PXP Announces Early Tender Offer Results and Acceptance of Early Tenders for Its 7 3/4% Senior Notes Due 2015
HOUSTON, Dec. 1, 2011 /PRNewswire/ -- Plains Exploration & Production Company (NYSE: PXP) today announced the early tender results of its previously announced cash tender offer to purchase any and all of the $600 million outstanding principal amount of its 7 3/4% Senior Notes due 2015 (the "notes").
As of 5:00 p.m., New York City time, on November 30, 2011 (the "early tender time"), $521,758,000 in aggregate principal amount, or approximately 87% of the aggregate principal amount outstanding, of the notes had been validly tendered and not withdrawn (the "early tendered notes"). On November 30, 2011, PXP accepted for payment all of the early tendered notes. PXP will pay the total consideration of $1,041.25 for each $1,000 principal amount of the early tendered notes, plus any accrued and unpaid interest on such notes up to, but not including, December 1, 2011, the payment date for the early tendered notes. This amount included an early tender premium of $10.00 per $1,000 principal amount of early tendered notes.
The cash tender offer for the notes remains open and will expire at 5:00 p.m., New York City time, on December 15, 2011 (the "expiration time"), unless extended or earlier terminated. Holders who validly tender notes after the early tender time but before the expiration time will receive tender consideration of $1,031.25 for each $1,000 principal amount of such notes accepted for purchase, plus any accrued and unpaid interest on such notes up to, but not including, the day of payment and will not be entitled to receive the early tender premium.
Except as required by law, tendered notes may not be withdrawn unless the tender offer is terminated without any notes being purchased thereunder.
PXP has engaged J.P. Morgan Securities LLC to act as Dealer Manager and Solicitation Agent and MacKenzie Partners, Inc. to act as Information Agent and Depositary in connection with the tender offer. Questions regarding the terms of the offer may be directed to J.P. Morgan Securities LLC at (800) 245-8812 (U.S. toll free) or (212) 270-9153. Questions regarding tender procedures or requests for documentation may be directed to MacKenzie Partners, Inc. at (212) 929-5500.
This press release does not constitute an offer to sell or purchase, or the solicitation of an offer to sell or purchase with respect to, any security, nor shall there be any offer, solicitation, purchase or sale in any state or jurisdiction in which such offer, solicitation, purchase or sale would be unlawful prior to registration or qualification under the securities laws of any such state or jurisdiction. The tender offer is being made solely pursuant to, and is subject to the conditions that are set forth in, the Offer to Purchase and related documents made available to the holders of the notes.

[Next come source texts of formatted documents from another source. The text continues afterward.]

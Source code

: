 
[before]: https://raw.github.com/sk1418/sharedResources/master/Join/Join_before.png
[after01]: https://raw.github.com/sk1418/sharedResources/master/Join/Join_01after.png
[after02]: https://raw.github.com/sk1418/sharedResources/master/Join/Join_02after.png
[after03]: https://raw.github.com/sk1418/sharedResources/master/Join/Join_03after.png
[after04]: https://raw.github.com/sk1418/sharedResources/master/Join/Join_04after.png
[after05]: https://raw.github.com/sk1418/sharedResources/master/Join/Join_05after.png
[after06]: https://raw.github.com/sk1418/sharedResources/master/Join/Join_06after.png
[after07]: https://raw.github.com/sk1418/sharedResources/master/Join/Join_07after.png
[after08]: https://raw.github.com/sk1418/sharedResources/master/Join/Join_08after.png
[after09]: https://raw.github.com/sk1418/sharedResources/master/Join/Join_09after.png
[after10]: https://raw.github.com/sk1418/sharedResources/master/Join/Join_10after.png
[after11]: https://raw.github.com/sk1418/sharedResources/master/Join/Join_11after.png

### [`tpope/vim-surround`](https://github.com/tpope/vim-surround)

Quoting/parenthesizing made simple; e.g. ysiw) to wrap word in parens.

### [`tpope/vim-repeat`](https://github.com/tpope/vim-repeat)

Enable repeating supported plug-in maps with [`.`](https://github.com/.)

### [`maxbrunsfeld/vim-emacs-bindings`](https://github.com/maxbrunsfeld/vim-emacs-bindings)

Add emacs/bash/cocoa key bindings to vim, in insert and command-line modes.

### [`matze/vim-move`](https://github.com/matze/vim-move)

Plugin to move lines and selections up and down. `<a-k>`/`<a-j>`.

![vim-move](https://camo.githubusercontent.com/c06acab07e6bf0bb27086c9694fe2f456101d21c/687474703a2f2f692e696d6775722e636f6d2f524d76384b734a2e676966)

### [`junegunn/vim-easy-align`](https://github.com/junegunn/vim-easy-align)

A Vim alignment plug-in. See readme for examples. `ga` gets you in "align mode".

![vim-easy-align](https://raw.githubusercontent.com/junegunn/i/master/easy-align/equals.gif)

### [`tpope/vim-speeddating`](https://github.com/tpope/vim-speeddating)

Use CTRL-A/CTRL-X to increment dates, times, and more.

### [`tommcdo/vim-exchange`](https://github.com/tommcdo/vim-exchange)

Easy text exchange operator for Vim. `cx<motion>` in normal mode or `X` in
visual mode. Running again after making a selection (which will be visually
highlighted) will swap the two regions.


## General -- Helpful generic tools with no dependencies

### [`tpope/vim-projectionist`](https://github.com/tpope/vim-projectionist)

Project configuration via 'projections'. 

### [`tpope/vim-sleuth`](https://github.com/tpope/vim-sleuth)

PXP is an independent oil and gas company primarily engaged in the activities of acquiring, developing, exploring and producing oil and gas in California, Texas, Louisiana and the Gulf of Mexico. PXP is headquartered in Houston, Texas.
ADDITIONAL INFORMATION & FORWARD-LOOKING STATEMENTS
This press release contains forward-looking information regarding PXP that is intended to be covered by the safe harbor "forward-looking statements" provided by the Private Securities Litigation Reform Act of 1995. All statements included in this press release that address activities, events or developments that PXP expects, believes or anticipates will or may occur in the future are forward-looking statements. These include statements regarding the tender offer, payments thereunder and results therefrom, and other guidance included in this press release. These statements are based on our current expectations and projections about future events and involve known and unknown risks, uncertainties, and other factors that may cause our actual results and performance to be materially different from any future results or performance expressed or implied by these forward-looking statements. Please refer to our filings with the SEC, including our Form 10-K for the year ended December 31, 2010, for a discussion of these risks.
All forward-looking statements in this press release are made as of the date hereof, and you should not place undue reliance on these statements without also considering the risks and uncertainties associated with these statements and our business that are discussed in this press release and our other filings with the SEC. Moreover, although we believe the expectations reflected in the forward-looking statements are based upon reasonable assumptions, we can give no assurance that we will attain these expectations or that any deviations will not be material. Except as required by law, we do not intend to update these forward-looking statements and information.